***** Supplied data
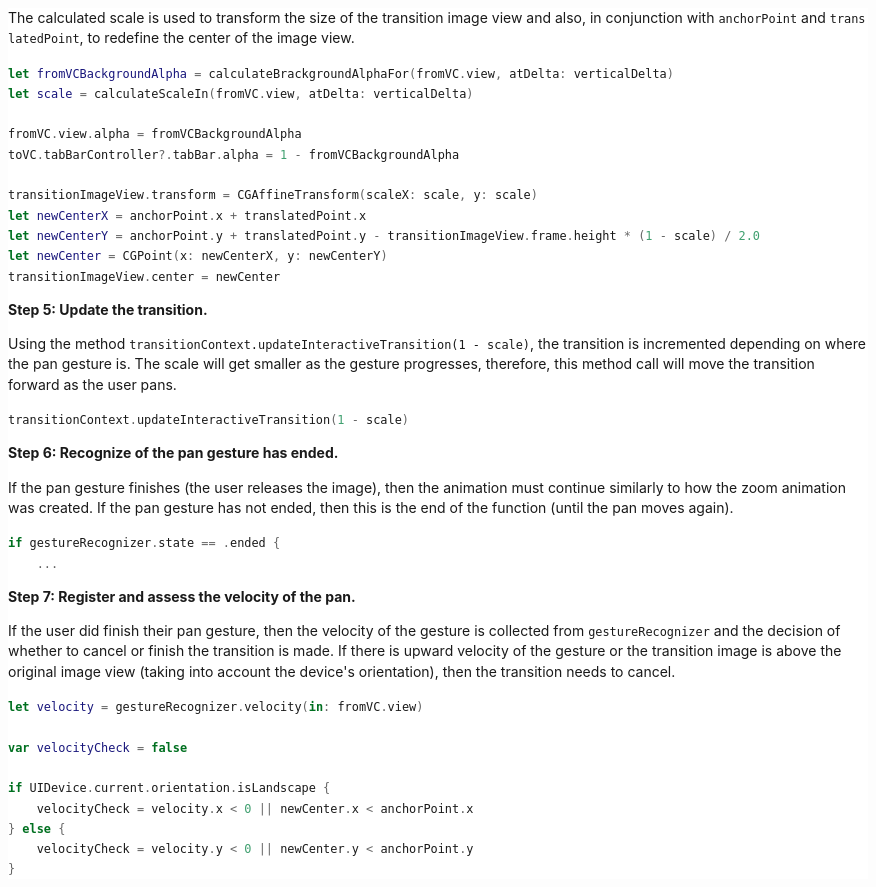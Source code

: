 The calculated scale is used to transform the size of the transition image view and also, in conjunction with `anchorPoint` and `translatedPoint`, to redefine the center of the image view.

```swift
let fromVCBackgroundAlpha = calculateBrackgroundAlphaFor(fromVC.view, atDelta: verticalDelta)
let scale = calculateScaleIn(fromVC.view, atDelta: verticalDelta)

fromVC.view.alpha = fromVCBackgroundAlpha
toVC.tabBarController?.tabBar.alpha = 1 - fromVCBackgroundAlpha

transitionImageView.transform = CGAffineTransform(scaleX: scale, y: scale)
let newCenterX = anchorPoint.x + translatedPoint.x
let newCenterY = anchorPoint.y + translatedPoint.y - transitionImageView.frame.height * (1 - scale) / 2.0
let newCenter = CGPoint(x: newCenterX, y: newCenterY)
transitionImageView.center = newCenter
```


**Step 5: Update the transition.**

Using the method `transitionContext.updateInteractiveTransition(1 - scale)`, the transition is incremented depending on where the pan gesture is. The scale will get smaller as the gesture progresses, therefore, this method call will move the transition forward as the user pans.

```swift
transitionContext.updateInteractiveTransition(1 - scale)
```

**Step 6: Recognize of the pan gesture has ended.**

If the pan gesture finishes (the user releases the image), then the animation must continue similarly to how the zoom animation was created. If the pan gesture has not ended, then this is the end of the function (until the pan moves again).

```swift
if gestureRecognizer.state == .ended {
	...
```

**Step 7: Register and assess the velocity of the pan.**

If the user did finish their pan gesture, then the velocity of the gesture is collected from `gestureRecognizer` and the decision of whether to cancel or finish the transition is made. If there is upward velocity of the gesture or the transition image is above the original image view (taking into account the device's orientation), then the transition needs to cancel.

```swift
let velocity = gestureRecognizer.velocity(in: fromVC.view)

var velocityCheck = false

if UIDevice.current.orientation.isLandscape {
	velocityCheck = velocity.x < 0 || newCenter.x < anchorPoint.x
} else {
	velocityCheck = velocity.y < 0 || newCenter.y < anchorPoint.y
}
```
**********
Work to be completed - Could you return every line from the entries above in which the string "Step" occurs?

Expected answer -
**Step 5: Update the transition.**
**Step 6: Recognize of the pan gesture has ended.**
**Step 7: Register and assess the velocity of the pan.**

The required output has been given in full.